Provided information:
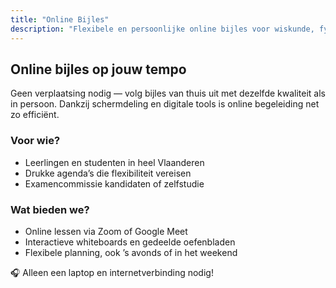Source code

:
 ```yaml
---
title: "Online Bijles"
description: "Flexibele en persoonlijke online bijles voor wiskunde, fysica, chemie en meer. Volledig op maat, waar je ook bent."
---
```


## Online bijles op jouw tempo

Geen verplaatsing nodig — volg bijles van thuis uit met dezelfde kwaliteit als in persoon. Dankzij schermdeling en digitale tools is online begeleiding net zo efficiënt.

### Voor wie?

- Leerlingen en studenten in heel Vlaanderen
- Drukke agenda’s die flexibiliteit vereisen
- Examencommissie kandidaten of zelfstudie

### Wat bieden we?

- Online lessen via Zoom of Google Meet
- Interactieve whiteboards en gedeelde oefenbladen
- Flexibele planning, ook ’s avonds of in het weekend

🎧 Alleen een laptop en internetverbinding nodig!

Task prompt:
Go to the line holding "- Online lessen via Zoom of Google Meet" in the entries above and return it, along with every line after it, exactly as written.

Reply to the task:
- Online lessen via Zoom of Google Meet
- Interactieve whiteboards en gedeelde oefenbladen
- Flexibele planning, ook ’s avonds of in het weekend

🎧 Alleen een laptop en internetverbinding nodig!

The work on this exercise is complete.